# installing swarm in my first TBH



## FindlayBee (Aug 2, 2009)

Enjoy your top bar hive and new swarm. I got a swarm 6-9-2010 and they are busy building up. Fastest builders so far as far as initial startup. I contribute this do to the swarm being very large and the temperatures are much warmer than in April.

I am also pleased that I have a different color of honey bee. I started out with Italians this year and believe my swarm is Carniolan.


----------



## earthchild (Jun 30, 2009)

Thanks Findlaybee. I'm happy to hear your bees are doing so well. These bees look like Italians, but the swarm I picked up about a month ago look to me like Carniolans and I am very pleased with how they're building up. 
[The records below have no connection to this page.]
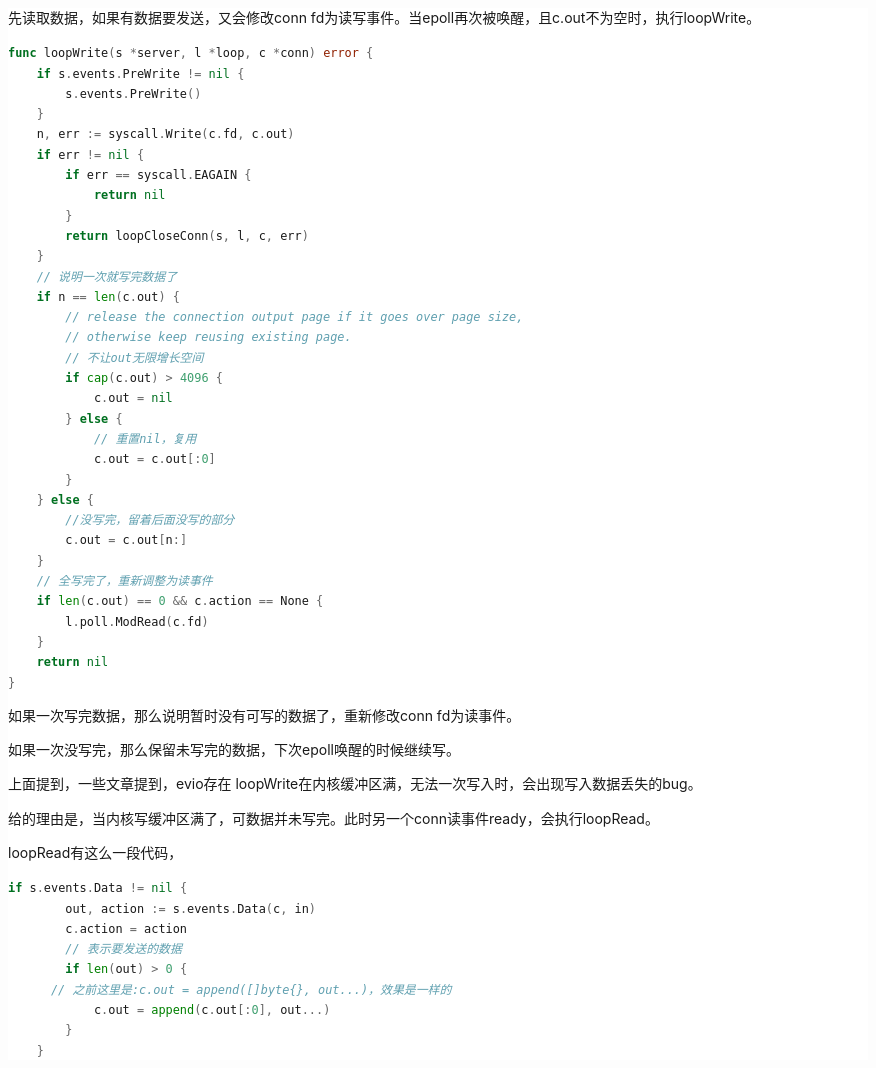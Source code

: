 先读取数据，如果有数据要发送，又会修改conn fd为读写事件。当epoll再次被唤醒，且c.out不为空时，执行loopWrite。

```go
func loopWrite(s *server, l *loop, c *conn) error {
	if s.events.PreWrite != nil {
		s.events.PreWrite()
	}
	n, err := syscall.Write(c.fd, c.out)
	if err != nil {
		if err == syscall.EAGAIN {
			return nil
		}
		return loopCloseConn(s, l, c, err)
	}
	// 说明一次就写完数据了
	if n == len(c.out) {
		// release the connection output page if it goes over page size,
		// otherwise keep reusing existing page.
		// 不让out无限增长空间
		if cap(c.out) > 4096 {
			c.out = nil
		} else {
			// 重置nil，复用
			c.out = c.out[:0]
		}
	} else {
		//没写完，留着后面没写的部分
		c.out = c.out[n:]
	}
	// 全写完了，重新调整为读事件
	if len(c.out) == 0 && c.action == None {
		l.poll.ModRead(c.fd)
	}
	return nil
}
```

如果一次写完数据，那么说明暂时没有可写的数据了，重新修改conn fd为读事件。

如果一次没写完，那么保留未写完的数据，下次epoll唤醒的时候继续写。

上面提到，一些文章提到，evio存在 loopWrite在内核缓冲区满，无法一次写入时，会出现写入数据丢失的bug。

给的理由是，当内核写缓冲区满了，可数据并未写完。此时另一个conn读事件ready，会执行loopRead。

loopRead有这么一段代码，

```go
if s.events.Data != nil {
		out, action := s.events.Data(c, in)
		c.action = action
		// 表示要发送的数据
		if len(out) > 0 {
      // 之前这里是:c.out = append([]byte{}, out...)，效果是一样的
			c.out = append(c.out[:0], out...)
		}
	}
```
I plan on starting them out with about 8 top bars. Do you think there is anything else I should do? I don't see how this would be any different then putting bees in a Langstroth (as far as installing goes.) I've read a few posts about bees being more likely to abscond in a TBH. I'm not sure how true this is as I have no experience with TBH's thus far.


----------



## Aram (May 9, 2006)

Check in a couple of days to make sure the comb is in line.


----------



## FindlayBee (Aug 2, 2009)

I had problems with the comb the swarm started to build. What they did was start in the back corner and started to build out from the corner diagonally. I cut this comb out and installed some new foundation starter strips and they did a good job building straight the second time around.


----------



## Maine_Beekeeper (Mar 19, 2006)

Feed feed feed. Remember your swarm is nearly starving. 
Feeding will allow them to build comb.


----------



## FindlayBee (Aug 2, 2009)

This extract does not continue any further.